▸ EXTRACTED MATERIAL
• • • • •
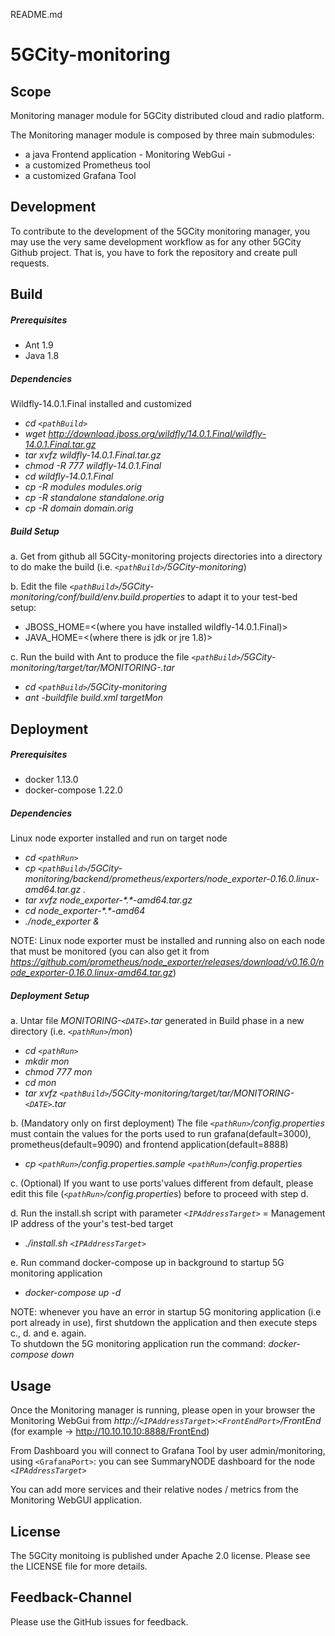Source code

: README.md

# 5GCity-monitoring

## Scope

Monitoring manager module for
5GCity distributed cloud and radio platform.


The Monitoring manager module is composed by three main submodules:
- a java Frontend application - Monitoring WebGui -
- a customized Prometheus tool
- a customized Grafana Tool


## Development

To contribute to the development of the 5GCity monitoring manager,
you may use the very same development workflow
as for any other 5GCity Github project.
That is, you have to fork the repository and create pull requests.


## Build

##### Prerequisites

- Ant 1.9
- Java 1.8 

##### Dependencies

Wildfly-14.0.1.Final installed and customized

- _cd `<pathBuild>`_
- _wget http://download.jboss.org/wildfly/14.0.1.Final/wildfly-14.0.1.Final.tar.gz_
- _tar xvfz wildfly-14.0.1.Final.tar.gz_
- _chmod -R 777 wildfly-14.0.1.Final_
- _cd wildfly-14.0.1.Final_
- _cp -R modules modules.orig_
- _cp -R standalone standalone.orig_
- _cp -R domain domain.orig_

##### Build Setup

a. Get from github all 5GCity-monitoring projects directories into a directory to do make the build (i.e. _`<pathBuild>`/5GCity-monitoring_)

b. Edit the file _`<pathBuild>`/5GCity-monitoring/conf/build/env.build.properties_ to adapt it to your test-bed setup:
- JBOSS_HOME=<(where you have installed wildfly-14.0.1.Final)>
- JAVA_HOME=<(where there is jdk or jre 1.8)>
	
c. Run the build with Ant to produce the file _`<pathBuild>`/5GCity-monitoring/target/tar/MONITORING-<DATE>.tar_ 
    	
- _cd `<pathBuild>`/5GCity-monitoring_
- _ant -buildfile build.xml targetMon_



## Deployment

##### Prerequisites

- docker 1.13.0
- docker-compose 1.22.0

##### Dependencies

Linux node exporter installed and run on target node 

- _cd `<pathRun>`_
- _cp `<pathBuild>`/5GCity-monitoring/backend/prometheus/exporters/node_exporter-0\.16\.0\.linux-amd64\.tar\.gz \._
- _tar xvfz node_exporter-\*\.\*-amd64\.tar\.gz_
- _cd node_exporter-\*\.\*-amd64_
- _./node_exporter &_

NOTE:  Linux node exporter must be installed and running also on each node that must be monitored (you can also get it from _https://github.com/prometheus/node_exporter/releases/download/v0.16.0/node_exporter-0.16.0.linux-amd64.tar.gz_)

##### Deployment Setup

a. Untar file _MONITORING-`<DATE>`.tar_ generated in Build phase in a new directory  (i.e. _`<pathRun>`/mon_)
    
- _cd `<pathRun>`_
- _mkdir mon_
- _chmod 777 mon_
- _cd mon_
- _tar xvfz `<pathBuild>`/5GCity-monitoring/target/tar/MONITORING-`<DATE>`.tar_
	
b. (Mandatory only on first deployment) The file _`<pathRun>`/config\.properties_ must contain the values for the ports used to run grafana(default=3000), prometheus(default=9090) and frontend application(default=8888)

- _cp `<pathRun>`/config\.properties\.sample `<pathRun>`/config\.properties_

c. (Optional) If you want to use ports'values different from default, please edit this file (_`<pathRun>`/config\.properties_) before to proceed with step d.

d. Run the install.sh script with parameter _`<IPAddressTarget>`_ = Management IP address of the your's test-bed target
	
- _./install.sh `<IPAddressTarget>`_
	
e. Run command  docker-compose up  in background to startup 5G monitoring application

- _docker-compose up -d_

NOTE: whenever you have an error in startup 5G monitoring application (i.e port already in use), first shutdown the application and then execute steps c., d. and e. again.  
 To shutdown the 5G monitoring application run the command: *docker-compose down*

		
## Usage

Once the Monitoring manager is running, please open in your browser the Monitoring WebGui from
_http://`<IPAddressTarget>`:`<FrontEndPort>`/FrontEnd_
(for example ->  http://10.10.10.10:8888/FrontEnd)

From Dashboard you will connect to Grafana Tool by user admin/monitoring, using `<GrafanaPort>`:  you can see SummaryNODE dashboard for the node 
_`<IPAddressTarget>`_

You can add more services and their relative nodes / metrics from the Monitoring WebGUI application.


## License

The 5GCity monitoing is published under Apache 2.0 license.
Please see the LICENSE file for more details.


## Feedback-Channel

Please use the GitHub issues for feedback.



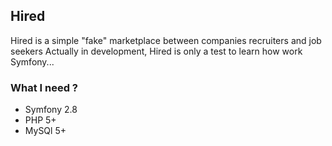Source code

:## Hired 

Hired is a simple "fake" marketplace between companies recruiters and job seekers
Actually in development, Hired is only a test to learn how work Symfony...

### What I need ?
- Symfony 2.8
- PHP 5+
- MySQl 5+

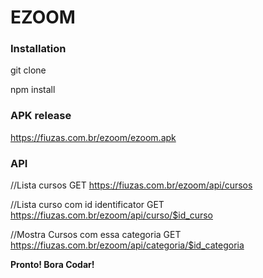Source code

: # EZOOM


### Installation

git clone

npm install

### APK release

https://fiuzas.com.br/ezoom/ezoom.apk


### API

//Lista cursos
GET https://fiuzas.com.br/ezoom/api/cursos

//Lista curso com id identificator
GET https://fiuzas.com.br/ezoom/api/curso/$id_curso

//Mostra Cursos com essa categoria
GET https://fiuzas.com.br/ezoom/api/categoria/$id_categoria



**Pronto! Bora Codar!** 

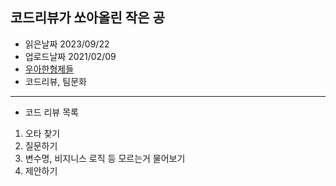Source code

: ## 코드리뷰가 쏘아올린 작은 공
- 읽은날짜 2023/09/22
- 업로드날짜 2021/02/09
- [우아한형제들](https://techblog.woowahan.com/2712/)
- 코드리뷰, 팀문화

---
- 코드 리뷰 목록
1. 오타 찾기
2. 질문하기
3. 변수명, 비지니스 로직 등 모르는거 물어보기
4. 제안하기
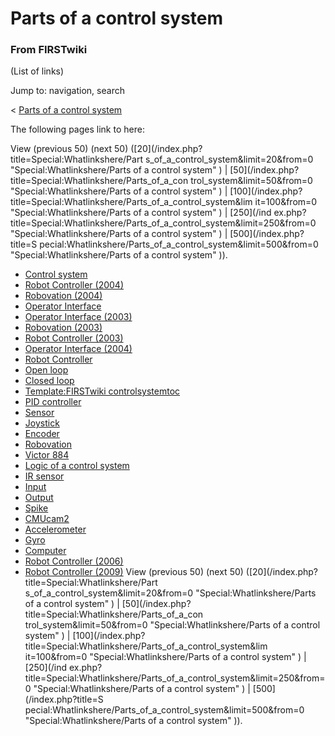 # Parts of a control system

### From FIRSTwiki

(List of links)

Jump to: navigation, search

&lt; [Parts of a control
system](/index.php?title=Parts_of_a_control_system&redirect=no "Parts of a
control system" )  

The following pages link to here:

View (previous 50) (next 50) ([20](/index.php?title=Special:Whatlinkshere/Part
s_of_a_control_system&limit=20&from=0 "Special:Whatlinkshere/Parts of a
control system" ) | [50](/index.php?title=Special:Whatlinkshere/Parts_of_a_con
trol_system&limit=50&from=0 "Special:Whatlinkshere/Parts of a control system"
) | [100](/index.php?title=Special:Whatlinkshere/Parts_of_a_control_system&lim
it=100&from=0 "Special:Whatlinkshere/Parts of a control system" ) | [250](/ind
ex.php?title=Special:Whatlinkshere/Parts_of_a_control_system&limit=250&from=0
"Special:Whatlinkshere/Parts of a control system" ) | [500](/index.php?title=S
pecial:Whatlinkshere/Parts_of_a_control_system&limit=500&from=0
"Special:Whatlinkshere/Parts of a control system" )).

  * [Control system](Control_system "Control system" )
  * [Robot Controller (2004)](Robot_Controller_%282004%29 "Robot Controller \(2004\)" )
  * [Robovation (2004)](Robovation_%282004%29 "Robovation \(2004\)" )
  * [Operator Interface](operator-interface)
  * [Operator Interface (2003)](Operator_Interface_%282003%29 "Operator Interface \(2003\)" )
  * [Robovation (2003)](Robovation_%282003%29 "Robovation \(2003\)" )
  * [Robot Controller (2003)](Robot_Controller_%282003%29 "Robot Controller \(2003\)" )
  * [Operator Interface (2004)](Operator_Interface_%282004%29 "Operator Interface \(2004\)" )
  * [Robot Controller](robot-controller)
  * [Open loop](Open_loop "Open loop" )
  * [Closed loop](Closed_loop "Closed loop" )
  * [Template:FIRSTwiki controlsystemtoc](Template:FIRSTwiki_controlsystemtoc "Template:FIRSTwiki controlsystemtoc" )
  * [PID controller](PID_controller "PID controller" )
  * [Sensor](sensor)
  * [Joystick](joystick)
  * [Encoder](Encoder "Encoder" )
  * [Robovation](robovation)
  * [Victor 884](victor-884)
  * [Logic of a control system](Logic_of_a_control_system "Logic of a control system" )
  * [IR sensor](IR_sensor "IR sensor" )
  * [Input](Input "Input" )
  * [Output](Output "Output" )
  * [Spike](spike-relay)
  * [CMUcam2](CMUcam2 "CMUcam2" )
  * [Accelerometer](Accelerometer "Accelerometer" )
  * [Gyro](gyro)
  * [Computer](Computer "Computer" )
  * [Robot Controller (2006)](Robot_Controller_%282006%29 "Robot Controller \(2006\)" )
  * [Robot Controller (2009)](Robot_Controller_%282009%29 "Robot Controller \(2009\)" )
View (previous 50) (next 50) ([20](/index.php?title=Special:Whatlinkshere/Part
s_of_a_control_system&limit=20&from=0 "Special:Whatlinkshere/Parts of a
control system" ) | [50](/index.php?title=Special:Whatlinkshere/Parts_of_a_con
trol_system&limit=50&from=0 "Special:Whatlinkshere/Parts of a control system"
) | [100](/index.php?title=Special:Whatlinkshere/Parts_of_a_control_system&lim
it=100&from=0 "Special:Whatlinkshere/Parts of a control system" ) | [250](/ind
ex.php?title=Special:Whatlinkshere/Parts_of_a_control_system&limit=250&from=0
"Special:Whatlinkshere/Parts of a control system" ) | [500](/index.php?title=S
pecial:Whatlinkshere/Parts_of_a_control_system&limit=500&from=0
"Special:Whatlinkshere/Parts of a control system" )).

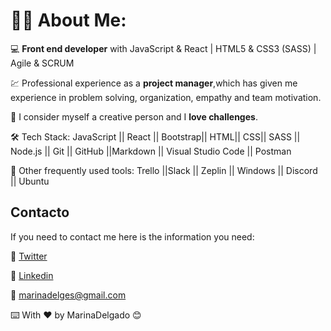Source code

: # 👩‍💻   About Me:

💻 **Front end developer** with JavaScript & React | HTML5 & CSS3 (SASS) | Agile & SCRUM

💹 Professional experience as a **project manager**,which has given me experience in problem solving, organization, empathy and team motivation.

🎨 I consider myself a creative person and I **love challenges**.

🛠  Tech Stack:
JavaScript ||  React || Bootstrap||
HTML||  CSS||  SASS || Node.js  || Git || GitHub  ||Markdown  || Visual Studio Code  || Postman


🧰  Other frequently used tools:
Trello  ||Slack || Zeplin || Windows  || Discord || Ubuntu

## Contacto

If you need to contact me here is the information you need:

🚀 [Twitter](https://twitter.com/_MarinaDelgado_)

🚀 [Linkedin](https://www.linkedin.com/in/marinadelgadoesquinas/)

🚀 marinadelges@gmail.com

⌨️ With ❤️ by MarinaDelgado 😊
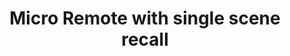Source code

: ---
date_added: 2020-05-26
model: ZB-5121
vendor: RGB Genie
title: Micro Remote with single scene recall
category: remote
supports: action
zigbeemodel: ['RGBgenie ZB-5121']
compatible: [deconz,z2m]
deconz: 2732
mlink: https://rgbgenie.com/?product=rgbgenie-mini-remote-with-single-scene-recall-zigbee
link: https://www.amazon.com/dp/B07NBJ781S
link2: 
link3: 
---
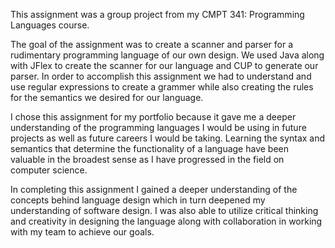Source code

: This assignment was a group project from my CMPT 341: Programming Languages course.

The goal of the assignment was to create a scanner and parser for a rudimentary programming language of our own design. We used Java along with JFlex to create the scanner for our language and CUP to generate our parser. In order to accomplish this assignment we had to understand and use regular expressions to create a grammer while also creating the rules for the semantics we desired for our language.

I chose this assignment for my portfolio because it gave me a deeper understanding of the programming languages I would be using in future projects as well as future careers I would be taking. Learning the syntax and semantics that determine the functionality of a language have been valuable in the broadest sense as I have progressed in the field on computer science.
 
In completing this assignment I gained a deeper understanding of the concepts behind language design which in turn deepened my understanding of software design. I was also able to utilize critical thinking and creativity in designing the language along with collaboration in working with my team to achieve our goals.
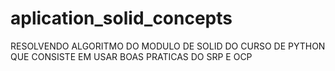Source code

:# aplication_solid_concepts
RESOLVENDO ALGORITMO DO MODULO DE SOLID DO CURSO DE PYTHON QUE CONSISTE EM USAR BOAS PRATICAS DO SRP E OCP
• • • • •
▸ TASK
The expected answer is a copy of each line in the records that holds the word "Lista".

▸ RESULT OF THE TASK
//Lista cursos
//Lista curso com id identificator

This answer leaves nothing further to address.